Perrier’s Bounty is a Dublin (that’s in Ireland!) underworld film written by Mark O’Rowe, who mostly works in stageplay, but who is also responsible for the excellent Irish film Intermission from 2003.  PB stars Cillian Murphy as Michael, a young, near-destitute loner in modern-day Dublin, who owes a good deal of money to infamous gangster Darren Perrier (Brendan Gleeson).  His downstairs neighbor and secret crush Brenda (Jodie Whittaker) becomes involved when she guns down one of Perrier’s gangsters in a confused combination of concern for Michael and manic distress at being dumped by her loser boyfriend.  The duo make a run for it, along with Michael’s father Jim (Jim Broadbent) who appears out of nowhere, claiming that he received a visit from the Reaper, who told Jim he would die the next time he fell asleep.  The film also features appearances from Liam Cunningham as “The Mutt,” a man said to help those in debt; and Gabriel Byrne as the mysterious, deep-voiced narrator, whose identity you can probably guess just from what I’ve written so far.  If not, you’ll find out in the final ten seconds of the film, so don’t fret.

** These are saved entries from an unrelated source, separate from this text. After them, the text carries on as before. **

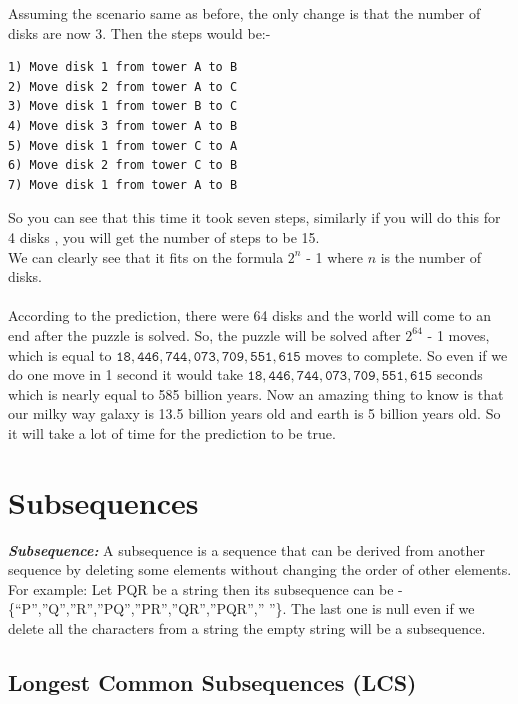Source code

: \documentclass[12pt]{book}
\begin{document}
Assuming the scenario same as before, the only change is that the number of disks are now 3. Then the steps would be:-\\
\begin{lstlisting}
1) Move disk 1 from tower A to B
2) Move disk 2 from tower A to C
3) Move disk 1 from tower B to C
4) Move disk 3 from tower A to B
5) Move disk 1 from tower C to A
6) Move disk 2 from tower C to B
7) Move disk 1 from tower A to B
\end{lstlisting}
So you can see that this time it took seven steps, similarly if you will do this for 4 disks , you will get the number of steps to be 15.\\
We can clearly see that it fits on the formula $2^n$ - 1 where $n$ is the number of disks.\\\\
According to the prediction, there were 64 disks and the world will come to an end after the puzzle is solved. So, the puzzle will be solved after $2^{64}$ - 1 moves, which is equal to $\mathtt{18,446,744,073,709,551,615}$ moves to complete. So even if we do one move in 1 second it would take  $\mathtt{18,446,744,073,709,551,615}$ seconds which is nearly equal to 585 billion years. 
Now an amazing thing to know is that our milky way galaxy is 13.5 billion years old and earth is 5 billion years old. So it will take a lot of time for the prediction to be true.\\

\chapter{Subsequences}

\textbf{\textit{Subsequence:}} A subsequence is a sequence that can be derived from another sequence by deleting some elements without changing the order of other elements.\newline
For example: Let PQR be a string then its subsequence can be -\newline \{“P”,”Q”,”R”,”PQ”,”PR”,”QR”,”PQR”,” ”\}. The last one is null even if we delete all the characters from a string the empty string will be a subsequence.\newline

\section{Longest Common Subsequences (LCS)}
\end{document}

PB is a mixture of crime thriller, dark-ish comedy, and formula romance.  Where it stands out from other “like Guy Ritchie but…” films is its heart.  Is it fully expected that Michael and Brenda will be a couple in the end?  Of course.  But is it still immensely satisfying if they do?  Absolutely.  Murphy, Gleeson and Broadbent get to use their real accents, which makes you appreciate the work that goes into their phony American and British ones even more.  Whittaker, known for her appearances in St. Trinian’s and Venus, is the only woman among the principal cast, and serves mainly as the romantic interest for Michael and the fuel for some of his decisions (a problem for women in a great many films lately; see Christopher Nolan’s lady issues), but even so, she plays the role with convincing passion.  Broadbent, as usual, is lovable and hilarious, and the inclusion of Byrne, whose voice looms over the film like a cloud of vultures, is spirited.

The twists, while involving, are relatively easy to see coming, but the characters move through them convincingly enough.  There’s a near-progressive moment when one of Perrier’s lead henchmen reveals his homosexuality, but this detail is used mostly for humor (Gleeson: “Love is love, no matter how queer”).

All in all, the mixed drink of comedy, thriller, “like Guy Ritchie but…” and cute romance (in Ireland!) is a delicious one.  The father-son conflict is well-performed (and occasionally quite touching), and the quirky characters all have their place.  Just note that if you needed the Pikey subtitles for Brad Pitt in Snatch, you’ll be reading a hell of a lot during Perrier’s Bounty.